PSD wants to expand the use of firearms by the police to situations with “weapons of lethal capacity”

The Social Democratic Party (PSD) filed a bill that aims to allow the use of firearms by police when the target carries “weapons with lethal capacity”. However, the diploma does not specify which weapons have lethal capacity.

Current legislation provides that firearms may be used to “capture or prevent the escape of a person” armed with “firearms, bladed weapons or devices or substances that are explosive, radioactive or suitable for the manufacture of toxic or asphyxiating gases”. The use of firearms may also be authorized when there is a situation involving suspicion “of having committed a crime punishable by a prison sentence of more than three years”.

According to the Government party, the objective is to “continue to value security forces and services, whether through investment or by updating the types of weapons that can be used by them”. The measure also aims to “offer greater legal protection to security forces and services and provide greater transparency in interactions with the public”.

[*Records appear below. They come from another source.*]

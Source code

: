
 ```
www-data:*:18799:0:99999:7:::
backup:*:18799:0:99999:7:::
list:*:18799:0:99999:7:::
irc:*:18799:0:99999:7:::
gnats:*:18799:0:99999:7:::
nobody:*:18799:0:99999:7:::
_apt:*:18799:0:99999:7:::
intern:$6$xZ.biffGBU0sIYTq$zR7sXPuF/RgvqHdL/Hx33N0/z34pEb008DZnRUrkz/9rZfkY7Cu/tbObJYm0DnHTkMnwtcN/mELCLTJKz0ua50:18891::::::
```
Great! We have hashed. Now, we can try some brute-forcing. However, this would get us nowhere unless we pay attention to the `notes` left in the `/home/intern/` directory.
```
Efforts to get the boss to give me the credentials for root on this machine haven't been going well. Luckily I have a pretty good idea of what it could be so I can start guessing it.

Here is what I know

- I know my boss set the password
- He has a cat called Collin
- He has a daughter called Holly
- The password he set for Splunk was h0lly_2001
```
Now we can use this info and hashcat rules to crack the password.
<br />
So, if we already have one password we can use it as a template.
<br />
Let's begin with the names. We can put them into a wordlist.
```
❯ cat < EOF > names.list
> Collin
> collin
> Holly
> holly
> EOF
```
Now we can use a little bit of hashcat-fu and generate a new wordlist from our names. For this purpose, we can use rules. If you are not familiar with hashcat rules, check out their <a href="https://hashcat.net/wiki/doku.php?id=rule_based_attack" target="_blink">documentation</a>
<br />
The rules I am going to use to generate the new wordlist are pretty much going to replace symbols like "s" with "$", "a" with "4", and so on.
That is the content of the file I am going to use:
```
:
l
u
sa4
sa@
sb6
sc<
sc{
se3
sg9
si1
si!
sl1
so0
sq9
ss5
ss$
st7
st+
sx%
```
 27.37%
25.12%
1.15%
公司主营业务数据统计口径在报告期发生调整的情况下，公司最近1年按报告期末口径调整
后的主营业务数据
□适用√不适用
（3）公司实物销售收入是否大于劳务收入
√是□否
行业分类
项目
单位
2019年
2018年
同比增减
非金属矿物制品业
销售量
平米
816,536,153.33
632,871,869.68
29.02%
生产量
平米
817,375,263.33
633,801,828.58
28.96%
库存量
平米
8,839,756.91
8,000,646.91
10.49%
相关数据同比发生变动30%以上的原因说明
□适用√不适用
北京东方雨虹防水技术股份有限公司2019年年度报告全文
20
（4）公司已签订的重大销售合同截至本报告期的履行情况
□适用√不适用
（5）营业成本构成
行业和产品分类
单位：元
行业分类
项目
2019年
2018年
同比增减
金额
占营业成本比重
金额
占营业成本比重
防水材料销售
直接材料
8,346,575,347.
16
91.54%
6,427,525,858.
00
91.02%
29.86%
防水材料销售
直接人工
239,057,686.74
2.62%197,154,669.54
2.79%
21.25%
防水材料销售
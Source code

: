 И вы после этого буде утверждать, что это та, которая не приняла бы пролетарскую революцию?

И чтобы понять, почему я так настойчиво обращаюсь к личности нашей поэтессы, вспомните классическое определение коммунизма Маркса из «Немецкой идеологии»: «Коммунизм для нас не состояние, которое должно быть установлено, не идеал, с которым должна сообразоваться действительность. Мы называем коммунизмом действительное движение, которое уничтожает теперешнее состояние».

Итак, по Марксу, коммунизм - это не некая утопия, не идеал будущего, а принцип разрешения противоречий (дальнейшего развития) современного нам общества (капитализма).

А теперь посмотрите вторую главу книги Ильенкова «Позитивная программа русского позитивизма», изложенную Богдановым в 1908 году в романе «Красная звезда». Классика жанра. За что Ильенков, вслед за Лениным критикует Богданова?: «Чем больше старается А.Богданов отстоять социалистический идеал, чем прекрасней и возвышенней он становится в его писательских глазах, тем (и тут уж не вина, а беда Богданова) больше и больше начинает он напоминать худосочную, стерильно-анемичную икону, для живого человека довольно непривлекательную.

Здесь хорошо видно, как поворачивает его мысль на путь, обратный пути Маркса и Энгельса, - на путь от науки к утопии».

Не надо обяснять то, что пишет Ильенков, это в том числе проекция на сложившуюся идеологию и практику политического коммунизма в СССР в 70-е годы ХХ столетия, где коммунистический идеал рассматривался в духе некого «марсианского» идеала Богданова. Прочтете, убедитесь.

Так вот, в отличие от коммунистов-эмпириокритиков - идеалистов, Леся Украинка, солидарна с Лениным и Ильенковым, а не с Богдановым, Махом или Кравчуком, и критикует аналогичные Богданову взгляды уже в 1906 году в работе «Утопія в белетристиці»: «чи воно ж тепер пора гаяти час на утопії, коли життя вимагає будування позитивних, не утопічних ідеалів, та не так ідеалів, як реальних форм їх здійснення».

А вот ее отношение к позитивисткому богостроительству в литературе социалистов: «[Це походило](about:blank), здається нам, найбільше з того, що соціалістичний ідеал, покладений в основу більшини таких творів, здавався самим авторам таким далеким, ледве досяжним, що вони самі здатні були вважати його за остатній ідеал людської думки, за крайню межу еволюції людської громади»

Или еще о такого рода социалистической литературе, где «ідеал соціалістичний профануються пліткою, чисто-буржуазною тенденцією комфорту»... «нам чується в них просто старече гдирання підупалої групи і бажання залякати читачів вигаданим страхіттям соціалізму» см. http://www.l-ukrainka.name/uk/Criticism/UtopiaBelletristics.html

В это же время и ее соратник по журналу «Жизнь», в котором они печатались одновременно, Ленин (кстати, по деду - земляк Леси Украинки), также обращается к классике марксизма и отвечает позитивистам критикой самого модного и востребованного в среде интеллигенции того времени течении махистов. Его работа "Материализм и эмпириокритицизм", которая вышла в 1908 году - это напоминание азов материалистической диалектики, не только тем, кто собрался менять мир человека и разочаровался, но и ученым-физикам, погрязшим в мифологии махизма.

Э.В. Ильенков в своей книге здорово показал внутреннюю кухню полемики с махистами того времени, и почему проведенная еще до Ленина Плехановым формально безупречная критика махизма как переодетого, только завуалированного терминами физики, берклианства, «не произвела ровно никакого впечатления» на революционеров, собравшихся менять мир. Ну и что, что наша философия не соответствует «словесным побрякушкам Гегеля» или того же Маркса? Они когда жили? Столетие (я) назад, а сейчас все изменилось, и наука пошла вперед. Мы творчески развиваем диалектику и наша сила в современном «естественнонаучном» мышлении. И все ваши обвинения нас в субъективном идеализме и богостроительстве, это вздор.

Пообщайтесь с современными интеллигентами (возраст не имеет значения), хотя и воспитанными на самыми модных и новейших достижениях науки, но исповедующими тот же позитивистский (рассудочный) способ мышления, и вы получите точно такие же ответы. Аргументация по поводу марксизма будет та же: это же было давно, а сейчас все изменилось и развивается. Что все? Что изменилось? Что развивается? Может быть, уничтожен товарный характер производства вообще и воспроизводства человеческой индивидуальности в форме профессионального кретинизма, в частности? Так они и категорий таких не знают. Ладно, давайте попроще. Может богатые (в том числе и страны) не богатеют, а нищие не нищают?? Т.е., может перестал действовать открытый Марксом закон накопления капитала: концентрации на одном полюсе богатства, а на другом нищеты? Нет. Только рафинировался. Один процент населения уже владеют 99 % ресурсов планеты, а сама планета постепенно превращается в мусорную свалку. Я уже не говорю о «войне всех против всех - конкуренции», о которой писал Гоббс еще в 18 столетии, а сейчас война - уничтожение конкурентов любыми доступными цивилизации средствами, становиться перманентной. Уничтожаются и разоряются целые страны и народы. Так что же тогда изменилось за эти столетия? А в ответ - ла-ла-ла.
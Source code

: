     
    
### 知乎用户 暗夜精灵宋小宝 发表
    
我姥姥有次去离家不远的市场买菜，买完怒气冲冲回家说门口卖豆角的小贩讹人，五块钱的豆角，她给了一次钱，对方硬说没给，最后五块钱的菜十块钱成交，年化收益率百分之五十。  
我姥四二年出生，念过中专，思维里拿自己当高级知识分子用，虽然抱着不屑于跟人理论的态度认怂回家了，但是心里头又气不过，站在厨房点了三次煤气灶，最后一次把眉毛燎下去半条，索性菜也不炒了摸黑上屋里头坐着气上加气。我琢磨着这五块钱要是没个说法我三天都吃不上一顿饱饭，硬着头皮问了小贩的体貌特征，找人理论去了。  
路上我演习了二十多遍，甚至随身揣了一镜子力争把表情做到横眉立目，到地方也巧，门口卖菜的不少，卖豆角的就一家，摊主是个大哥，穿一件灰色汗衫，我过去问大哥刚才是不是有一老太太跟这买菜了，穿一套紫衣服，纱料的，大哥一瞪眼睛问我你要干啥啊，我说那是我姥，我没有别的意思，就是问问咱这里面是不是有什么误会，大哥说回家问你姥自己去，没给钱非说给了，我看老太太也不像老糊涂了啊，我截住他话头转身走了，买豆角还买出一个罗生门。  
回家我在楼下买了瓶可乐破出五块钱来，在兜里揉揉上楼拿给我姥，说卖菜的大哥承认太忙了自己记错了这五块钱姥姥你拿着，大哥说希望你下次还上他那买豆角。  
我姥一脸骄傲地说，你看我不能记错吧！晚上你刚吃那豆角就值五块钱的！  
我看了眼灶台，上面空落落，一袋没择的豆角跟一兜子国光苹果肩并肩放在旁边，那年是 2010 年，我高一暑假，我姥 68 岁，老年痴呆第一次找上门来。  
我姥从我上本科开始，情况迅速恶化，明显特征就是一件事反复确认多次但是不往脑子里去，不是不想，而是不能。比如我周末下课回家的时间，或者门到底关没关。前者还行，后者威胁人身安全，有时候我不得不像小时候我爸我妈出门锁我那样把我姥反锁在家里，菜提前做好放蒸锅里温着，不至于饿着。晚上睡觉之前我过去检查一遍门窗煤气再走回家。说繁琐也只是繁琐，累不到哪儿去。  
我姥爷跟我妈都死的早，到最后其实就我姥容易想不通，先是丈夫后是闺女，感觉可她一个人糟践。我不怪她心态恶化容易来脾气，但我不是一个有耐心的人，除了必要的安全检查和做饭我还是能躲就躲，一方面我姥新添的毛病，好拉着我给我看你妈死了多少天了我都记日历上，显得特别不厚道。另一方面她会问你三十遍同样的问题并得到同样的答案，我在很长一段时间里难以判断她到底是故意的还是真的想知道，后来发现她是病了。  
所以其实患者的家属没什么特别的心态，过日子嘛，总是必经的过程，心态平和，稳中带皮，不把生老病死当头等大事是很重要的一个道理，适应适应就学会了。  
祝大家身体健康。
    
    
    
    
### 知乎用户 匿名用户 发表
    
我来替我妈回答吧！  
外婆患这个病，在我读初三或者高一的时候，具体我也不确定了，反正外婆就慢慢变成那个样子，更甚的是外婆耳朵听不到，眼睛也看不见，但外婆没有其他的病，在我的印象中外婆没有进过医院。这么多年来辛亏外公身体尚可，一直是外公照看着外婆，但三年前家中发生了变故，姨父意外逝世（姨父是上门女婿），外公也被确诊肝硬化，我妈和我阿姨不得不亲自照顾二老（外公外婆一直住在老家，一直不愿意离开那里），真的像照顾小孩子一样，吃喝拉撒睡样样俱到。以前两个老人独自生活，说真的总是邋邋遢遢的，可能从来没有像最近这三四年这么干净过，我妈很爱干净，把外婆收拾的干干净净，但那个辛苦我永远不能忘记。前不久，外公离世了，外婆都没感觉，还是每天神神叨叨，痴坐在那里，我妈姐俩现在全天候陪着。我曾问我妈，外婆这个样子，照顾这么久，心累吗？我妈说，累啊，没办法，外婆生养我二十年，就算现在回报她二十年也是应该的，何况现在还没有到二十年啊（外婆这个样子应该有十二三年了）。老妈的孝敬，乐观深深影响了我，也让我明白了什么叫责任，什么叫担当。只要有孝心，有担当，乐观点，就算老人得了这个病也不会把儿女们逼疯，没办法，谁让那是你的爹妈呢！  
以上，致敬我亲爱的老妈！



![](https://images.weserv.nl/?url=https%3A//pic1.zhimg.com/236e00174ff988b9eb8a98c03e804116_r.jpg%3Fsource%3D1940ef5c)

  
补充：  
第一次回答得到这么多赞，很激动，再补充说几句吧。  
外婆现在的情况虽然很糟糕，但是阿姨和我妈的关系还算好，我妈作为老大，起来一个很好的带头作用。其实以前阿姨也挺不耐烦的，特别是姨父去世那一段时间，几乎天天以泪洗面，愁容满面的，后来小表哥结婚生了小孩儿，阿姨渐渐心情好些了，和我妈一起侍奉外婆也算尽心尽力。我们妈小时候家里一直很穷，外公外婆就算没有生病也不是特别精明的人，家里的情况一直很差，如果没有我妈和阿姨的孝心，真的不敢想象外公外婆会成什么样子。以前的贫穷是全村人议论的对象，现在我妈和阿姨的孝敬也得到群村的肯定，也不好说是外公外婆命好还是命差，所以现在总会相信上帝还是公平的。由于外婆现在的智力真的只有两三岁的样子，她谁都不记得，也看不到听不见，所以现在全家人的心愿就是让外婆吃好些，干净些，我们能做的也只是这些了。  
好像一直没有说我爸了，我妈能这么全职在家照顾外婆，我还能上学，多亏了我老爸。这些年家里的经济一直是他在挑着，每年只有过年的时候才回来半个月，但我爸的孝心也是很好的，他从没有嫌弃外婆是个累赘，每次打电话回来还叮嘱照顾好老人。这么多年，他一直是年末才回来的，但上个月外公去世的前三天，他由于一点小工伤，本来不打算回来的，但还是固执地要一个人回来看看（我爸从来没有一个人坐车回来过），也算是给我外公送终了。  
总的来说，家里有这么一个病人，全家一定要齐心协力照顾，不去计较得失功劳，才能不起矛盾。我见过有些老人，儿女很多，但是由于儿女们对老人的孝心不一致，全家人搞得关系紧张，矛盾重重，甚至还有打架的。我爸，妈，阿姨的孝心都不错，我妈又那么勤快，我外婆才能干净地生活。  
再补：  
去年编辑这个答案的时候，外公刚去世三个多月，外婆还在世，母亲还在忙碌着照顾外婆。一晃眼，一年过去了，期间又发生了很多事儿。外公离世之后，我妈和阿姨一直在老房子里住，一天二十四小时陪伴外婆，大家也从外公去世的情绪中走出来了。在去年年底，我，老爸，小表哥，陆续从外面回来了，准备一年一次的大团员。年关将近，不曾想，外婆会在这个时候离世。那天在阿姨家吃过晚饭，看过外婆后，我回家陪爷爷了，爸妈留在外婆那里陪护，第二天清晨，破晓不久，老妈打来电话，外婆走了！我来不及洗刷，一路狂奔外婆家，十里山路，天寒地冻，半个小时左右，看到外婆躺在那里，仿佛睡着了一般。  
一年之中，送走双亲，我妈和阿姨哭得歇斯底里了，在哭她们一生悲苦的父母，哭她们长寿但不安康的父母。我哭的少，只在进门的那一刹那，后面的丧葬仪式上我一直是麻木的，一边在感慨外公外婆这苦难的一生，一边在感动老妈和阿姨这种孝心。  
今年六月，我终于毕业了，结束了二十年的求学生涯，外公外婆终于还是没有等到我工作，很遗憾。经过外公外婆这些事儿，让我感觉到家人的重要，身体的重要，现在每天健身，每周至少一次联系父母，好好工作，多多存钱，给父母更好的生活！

With regard to the work of valuing professionals, the diploma mentions “an important investment of six million euros for the acquisition of bodycams for the National Republican Guard and the Public Security Police.” This investment was approved this year.

The use of bodycams is not new: the discussion dates back to 2021, the year in which its use and access to recordings by security forces and services was regulated. The PSD diploma also introduces new features in this field.

It provides that, “when the police activity in which the use of a firearm occurred was captured by a portable camera for individual use, the corresponding rules on the duty of reporting and communication apply”. This duty consists of the legal obligation of agents to communicate to the competent authorities the relevant facts of which they become aware in the exercise of their functions.

The same PSD proposal emphasizes that the use of cameras cannot replace this duty. “The use of portable cameras for individual use can never replace the duty to report the use of a firearm, this duty being mandatory and regardless of the existence of recording.”